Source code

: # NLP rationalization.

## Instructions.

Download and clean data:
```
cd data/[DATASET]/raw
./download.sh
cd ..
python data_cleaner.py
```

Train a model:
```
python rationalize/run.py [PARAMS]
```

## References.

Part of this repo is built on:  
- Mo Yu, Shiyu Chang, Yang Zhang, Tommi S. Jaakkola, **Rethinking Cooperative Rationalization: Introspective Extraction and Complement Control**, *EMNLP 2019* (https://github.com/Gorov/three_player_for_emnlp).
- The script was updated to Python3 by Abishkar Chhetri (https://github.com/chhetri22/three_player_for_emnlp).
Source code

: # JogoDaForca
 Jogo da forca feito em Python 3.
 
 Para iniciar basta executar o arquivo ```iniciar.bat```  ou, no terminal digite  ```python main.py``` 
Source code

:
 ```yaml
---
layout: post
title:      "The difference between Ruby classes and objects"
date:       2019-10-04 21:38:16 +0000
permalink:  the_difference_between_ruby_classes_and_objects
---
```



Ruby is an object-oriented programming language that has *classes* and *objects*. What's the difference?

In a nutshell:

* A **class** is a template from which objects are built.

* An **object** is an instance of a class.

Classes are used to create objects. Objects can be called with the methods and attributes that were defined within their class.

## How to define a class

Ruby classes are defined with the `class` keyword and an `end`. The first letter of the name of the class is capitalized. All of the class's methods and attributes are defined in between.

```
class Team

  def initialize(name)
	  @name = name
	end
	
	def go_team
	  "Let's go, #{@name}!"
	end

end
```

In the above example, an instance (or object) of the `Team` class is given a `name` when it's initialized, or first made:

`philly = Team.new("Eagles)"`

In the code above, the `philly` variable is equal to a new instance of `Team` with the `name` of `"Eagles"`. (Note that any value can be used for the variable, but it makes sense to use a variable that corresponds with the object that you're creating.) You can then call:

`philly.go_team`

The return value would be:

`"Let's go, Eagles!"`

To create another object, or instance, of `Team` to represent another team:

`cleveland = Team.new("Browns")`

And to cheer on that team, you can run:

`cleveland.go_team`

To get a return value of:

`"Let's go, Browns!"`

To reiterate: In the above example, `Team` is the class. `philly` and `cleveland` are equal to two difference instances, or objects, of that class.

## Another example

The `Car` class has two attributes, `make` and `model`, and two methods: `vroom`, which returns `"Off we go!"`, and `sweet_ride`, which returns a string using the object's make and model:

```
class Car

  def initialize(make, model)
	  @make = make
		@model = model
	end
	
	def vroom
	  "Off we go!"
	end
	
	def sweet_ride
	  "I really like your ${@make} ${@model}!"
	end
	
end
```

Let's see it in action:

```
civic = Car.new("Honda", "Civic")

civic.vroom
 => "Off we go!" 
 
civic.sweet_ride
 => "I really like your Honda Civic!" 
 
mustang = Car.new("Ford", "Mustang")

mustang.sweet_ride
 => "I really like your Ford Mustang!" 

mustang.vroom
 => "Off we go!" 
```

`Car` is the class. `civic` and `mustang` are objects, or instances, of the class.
-------
Assigned task: Every line of the data above should be copied exactly.

Your solution:
Source code

: # NLP rationalization.

## Instructions.

Download and clean data:
```
cd data/[DATASET]/raw
./download.sh
cd ..
python data_cleaner.py
```

Train a model:
```
python rationalize/run.py [PARAMS]
```

## References.

Part of this repo is built on:  
- Mo Yu, Shiyu Chang, Yang Zhang, Tommi S. Jaakkola, **Rethinking Cooperative Rationalization: Introspective Extraction and Complement Control**, *EMNLP 2019* (https://github.com/Gorov/three_player_for_emnlp).
- The script was updated to Python3 by Abishkar Chhetri (https://github.com/chhetri22/three_player_for_emnlp).
Source code

: # JogoDaForca
 Jogo da forca feito em Python 3.
 
 Para iniciar basta executar o arquivo ```iniciar.bat```  ou, no terminal digite  ```python main.py``` 
Source code

:
 ```yaml
---
layout: post
title:      "The difference between Ruby classes and objects"
date:       2019-10-04 21:38:16 +0000
permalink:  the_difference_between_ruby_classes_and_objects
---
```



Ruby is an object-oriented programming language that has *classes* and *objects*. What's the difference?

In a nutshell:

* A **class** is a template from which objects are built.

* An **object** is an instance of a class.

Classes are used to create objects. Objects can be called with the methods and attributes that were defined within their class.

## How to define a class

Ruby classes are defined with the `class` keyword and an `end`. The first letter of the name of the class is capitalized. All of the class's methods and attributes are defined in between.

```
class Team

  def initialize(name)
	  @name = name
	end
	
	def go_team
	  "Let's go, #{@name}!"
	end

end
```

In the above example, an instance (or object) of the `Team` class is given a `name` when it's initialized, or first made:

`philly = Team.new("Eagles)"`

In the code above, the `philly` variable is equal to a new instance of `Team` with the `name` of `"Eagles"`. (Note that any value can be used for the variable, but it makes sense to use a variable that corresponds with the object that you're creating.) You can then call:

`philly.go_team`

The return value would be:

`"Let's go, Eagles!"`

To create another object, or instance, of `Team` to represent another team:

`cleveland = Team.new("Browns")`

And to cheer on that team, you can run:

`cleveland.go_team`

To get a return value of:

`"Let's go, Browns!"`

To reiterate: In the above example, `Team` is the class. `philly` and `cleveland` are equal to two difference instances, or objects, of that class.

## Another example

The `Car` class has two attributes, `make` and `model`, and two methods: `vroom`, which returns `"Off we go!"`, and `sweet_ride`, which returns a string using the object's make and model:

```
class Car

  def initialize(make, model)
	  @make = make
		@model = model
	end
	
	def vroom
	  "Off we go!"
	end
	
	def sweet_ride
	  "I really like your ${@make} ${@model}!"
	end
	
end
```

Let's see it in action:

```
civic = Car.new("Honda", "Civic")

civic.vroom
 => "Off we go!" 
 
civic.sweet_ride
 => "I really like your Honda Civic!" 
 
mustang = Car.new("Ford", "Mustang")

mustang.sweet_ride
 => "I really like your Ford Mustang!" 

mustang.vroom
 => "Off we go!" 
```

`Car` is the class. `civic` and `mustang` are objects, or instances, of the class.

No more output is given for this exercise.